◆ Task: The reply should be a single number: the count of lines below that contain the word "youtubePlayer".

◆ Input for this task:
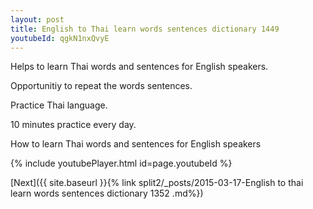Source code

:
 ```yaml
---
layout: post
title: English to Thai learn words sentences dictionary 1449 
youtubeId: qgkN1nxQvyE
---
```

 
 
Helps to learn Thai words and sentences for English speakers.

Opportunitiy to repeat the words sentences. 

Practice Thai language. 
 
10 minutes practice every day. 
 
How to learn Thai words and sentences for English speakers 
 
{% include youtubePlayer.html id=page.youtubeId %}
 
 
[Next]({{ site.baseurl }}{% link  split2/_posts/2015-03-17-English to thai learn words sentences dictionary 1352 .md%})
 
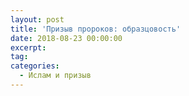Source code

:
 ```yaml
---
layout: post
title: 'Призыв пророков: образцовость'
date: 2018-08-23 00:00:00
excerpt:
tag:
categories:
  - Ислам и призыв
---
```

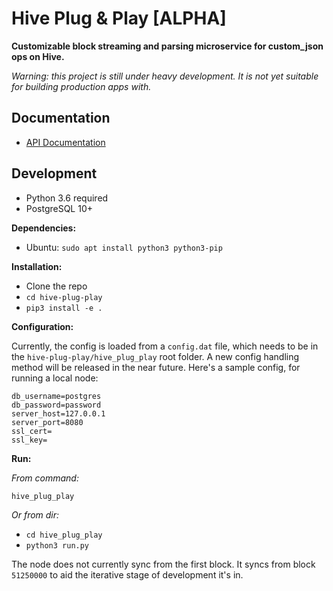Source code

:# Hive Plug & Play [ALPHA]

**Customizable block streaming and parsing microservice for custom_json ops on Hive.**

*Warning: this project is still under heavy development. It is not yet suitable for building production apps with.*

## Documentation

- [API Documentation](/docs/api/api.md)

## Development

- Python 3.6 required
- PostgreSQL 10+

**Dependencies:**

- Ubuntu: `sudo apt install python3 python3-pip`

**Installation:**

- Clone the repo
- `cd hive-plug-play`
- `pip3 install -e .`

**Configuration:**

Currently, the config is loaded from a `config.dat` file, which needs to be in the `hive-plug-play/hive_plug_play` root folder. A new config handling method will be released in the near future. Here's a sample config, for running a local node:

```
db_username=postgres
db_password=password
server_host=127.0.0.1
server_port=8080
ssl_cert=
ssl_key=
```

**Run:**

*From command:*

`hive_plug_play`

*Or from dir:*

- `cd hive_plug_play`
- `python3 run.py`

The node does not currently sync from the first block. It syncs from block `51250000` to aid the iterative stage of development it's in.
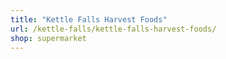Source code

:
 ```yaml
---
title: "Kettle Falls Harvest Foods"
url: /kettle-falls/kettle-falls-harvest-foods/
shop: supermarket
---
```

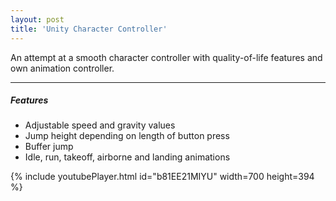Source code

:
 ```yaml
---
layout: post
title: 'Unity Character Controller'
---
```

An attempt at a smooth character controller with quality-of-life features and own animation controller.

---
##### Features

- Adjustable speed and gravity values
- Jump height depending on length of button press
- Buffer jump
- Idle, run, takeoff, airborne and landing animations

{% include youtubePlayer.html id="b81EE21MIYU" width=700 height=394 %}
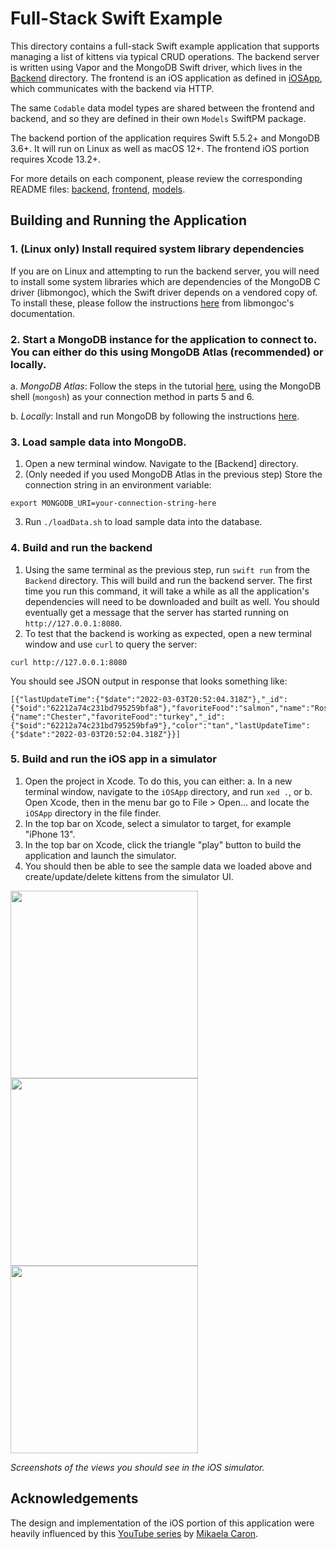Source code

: # Full-Stack Swift Example

This directory contains a full-stack Swift example application that supports managing a list of kittens via typical CRUD operations. The backend server is written using Vapor and the MongoDB Swift driver, which lives in the [Backend](./Backend) directory. The frontend is an iOS application as defined in [iOSApp](./iOSApp), which communicates with the backend via HTTP. 

The same `Codable` data model types are shared between the frontend and backend, and so they are defined in their own `Models` SwiftPM package.

The backend portion of the application requires Swift 5.5.2+ and MongoDB 3.6+. It will run on Linux as well as macOS 12+. The frontend iOS portion requires Xcode 13.2+.

For more details on each component, please review the corresponding README files: [backend](./Backend/README.md), [frontend](./iOSApp/README.md), [models](./Models/README.md).

## Building and Running the Application

### 1. (Linux only) Install required system library dependencies
If you are on Linux and attempting to run the backend server, you will need to install some system libraries which are dependencies of the MongoDB C driver (libmongoc), which the Swift driver depends on a vendored copy of. To install these, please follow the instructions [here](http://mongoc.org/libmongoc/current/installing.html#prerequisites-for-libmongoc) from libmongoc's documentation.

### 2. Start a MongoDB instance for the application to connect to. You can either do this using MongoDB Atlas (recommended) or locally.
a. *MongoDB Atlas*: Follow the steps in the tutorial [here](https://docs.atlas.mongodb.com/getting-started/), using the MongoDB shell (`mongosh`) as your connection method in parts 5 and 6.

b. *Locally*: Install and run MongoDB by following the instructions [here](https://docs.mongodb.com/manual/administration/install-community/).

### 3. Load sample data into MongoDB.
1. Open a new terminal window. Navigate to the [Backend] directory.
2. (Only needed if you used MongoDB Atlas in the previous step) Store the connection string in an environment variable:
```
export MONGODB_URI=your-connection-string-here
```
3. Run `./loadData.sh` to load sample data into the database.

### 4. Build and run the backend
1. Using the same terminal as the previous step, run `swift run` from the `Backend` directory. This will build and run the backend server. The first time you run this command, it will take a while as all the application's dependencies will need to be downloaded and built as well. You should eventually get a message that the server has started running on `http://127.0.0.1:8080`.
2. To test that the backend is working as expected, open a new terminal window and use `curl`  to query the server:
```
curl http://127.0.0.1:8080
```

You should see JSON output in response that looks something like:
```
[{"lastUpdateTime":{"$date":"2022-03-03T20:52:04.318Z"},"_id":{"$oid":"62212a74c231bd795259bfa8"},"favoriteFood":"salmon","name":"Roscoe","color":"orange"},{"name":"Chester","favoriteFood":"turkey","_id":{"$oid":"62212a74c231bd795259bfa9"},"color":"tan","lastUpdateTime":{"$date":"2022-03-03T20:52:04.318Z"}}]
```

### 5. Build and run the iOS app in a simulator
1. Open the project in Xcode. To do this, you can either:
    a. In a new terminal window, navigate to the `iOSApp` directory, and run `xed .`, or
    b. Open Xcode, then in the menu bar go to File > Open... and locate the `iOSApp` directory in the file finder.
2. In the top bar on Xcode, select a simulator to target, for example "iPhone 13".
3. In the top bar on Xcode, click the triangle "play" button to build the application and launch the simulator.
4. You should then be able to see the sample data we loaded above and create/update/delete kittens from the simulator UI.

<img src="screenshots/list_view.png" width="300">  <img src="screenshots/add_view.png" width="300">  <img src="screenshots/view_update_delete_view.png" width="300">

_Screenshots of the views you should see in the iOS simulator._

## Acknowledgements
The design and implementation of the iOS portion of this application were heavily influenced by this [YouTube series](https://www.youtube.com/playlist?list=PLMRqhzcHGw1Z7xNnqS_yUNm1k9dvq-HbM) by [Mikaela Caron](https://github.com/mikaelacaron).
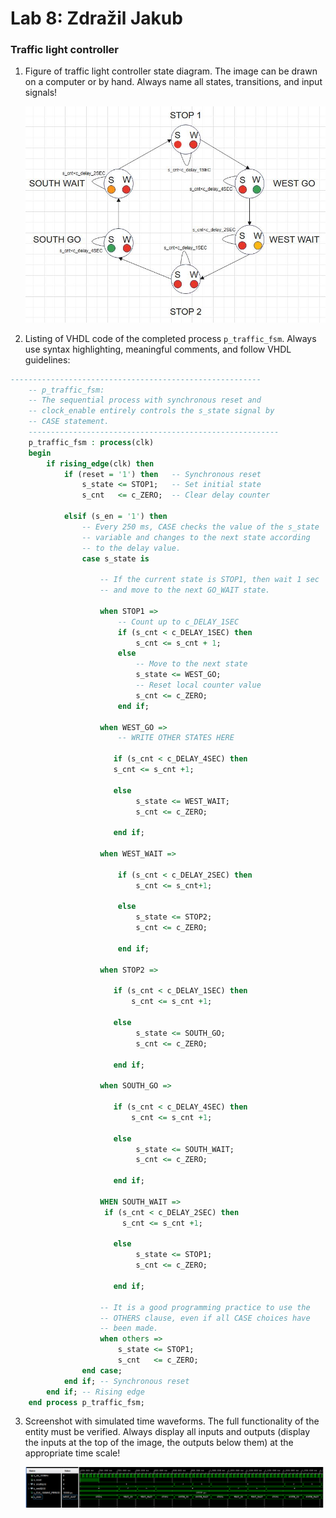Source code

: # Lab 8: Zdražil Jakub

### Traffic light controller

1. Figure of traffic light controller state diagram. The image can be drawn on a computer or by hand. Always name all states, transitions, and input signals!

   ![state diagram](https://github.com/xzdraz12/digital-electronics-1/blob/main/labs/08-traffic_lights/state_diagram.JPG)

2. Listing of VHDL code of the completed process `p_traffic_fsm`. Always use syntax highlighting, meaningful comments, and follow VHDL guidelines:

```vhdl
--------------------------------------------------------
    -- p_traffic_fsm:
    -- The sequential process with synchronous reset and 
    -- clock_enable entirely controls the s_state signal by 
    -- CASE statement.
    --------------------------------------------------------
    p_traffic_fsm : process(clk)
    begin
        if rising_edge(clk) then
            if (reset = '1') then   -- Synchronous reset
                s_state <= STOP1;   -- Set initial state
                s_cnt   <= c_ZERO;  -- Clear delay counter

            elsif (s_en = '1') then
                -- Every 250 ms, CASE checks the value of the s_state 
                -- variable and changes to the next state according 
                -- to the delay value.
                case s_state is

                    -- If the current state is STOP1, then wait 1 sec
                    -- and move to the next GO_WAIT state.

                    when STOP1 =>
                        -- Count up to c_DELAY_1SEC
                        if (s_cnt < c_DELAY_1SEC) then
                            s_cnt <= s_cnt + 1;
                        else
                            -- Move to the next state
                            s_state <= WEST_GO;
                            -- Reset local counter value
                            s_cnt <= c_ZERO;
                        end if;

                    when WEST_GO =>
                        -- WRITE OTHER STATES HERE
                        
                       if (s_cnt < c_DELAY_4SEC) then
                       s_cnt <= s_cnt +1;
                       
                       else
                            s_state <= WEST_WAIT;
                            s_cnt <= c_ZERO;
                            
                       end if;
                       
                    when WEST_WAIT => 
                        
                        if (s_cnt < c_DELAY_2SEC) then
                            s_cnt <= s_cnt+1;
                            
                        else 
                            s_state <= STOP2;
                            s_cnt <= c_ZERO;
                            
                        end if; 
                        
                    when STOP2 => 
                    
                       if (s_cnt < c_DELAY_1SEC) then
                           s_cnt <= s_cnt +1;
                       
                       else
                            s_state <= SOUTH_GO;
                            s_cnt <= c_ZERO;
                            
                       end if;
                       
                    when SOUTH_GO => 
                    
                       if (s_cnt < c_DELAY_4SEC) then
                           s_cnt <= s_cnt +1;
                       
                       else
                            s_state <= SOUTH_WAIT;
                            s_cnt <= c_ZERO;
                            
                       end if;
                       
                    WHEN SOUTH_WAIT =>
                     if (s_cnt < c_DELAY_2SEC) then
                         s_cnt <= s_cnt +1;
                       
                       else
                            s_state <= STOP1;
                            s_cnt <= c_ZERO;
                            
                       end if;

                    -- It is a good programming practice to use the 
                    -- OTHERS clause, even if all CASE choices have 
                    -- been made.
                    when others =>
                        s_state <= STOP1;
                        s_cnt   <= c_ZERO;
                end case;
            end if; -- Synchronous reset
        end if; -- Rising edge
    end process p_traffic_fsm;
```

3. Screenshot with simulated time waveforms. The full functionality of the entity must be verified. Always display all inputs and outputs (display the inputs at the top of the image, the outputs below them) at the appropriate time scale!

   ![simulated waveforms](https://github.com/xzdraz12/digital-electronics-1/blob/main/labs/08-traffic_lights/EPWaves-crop.png)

◆ Exercise response: 2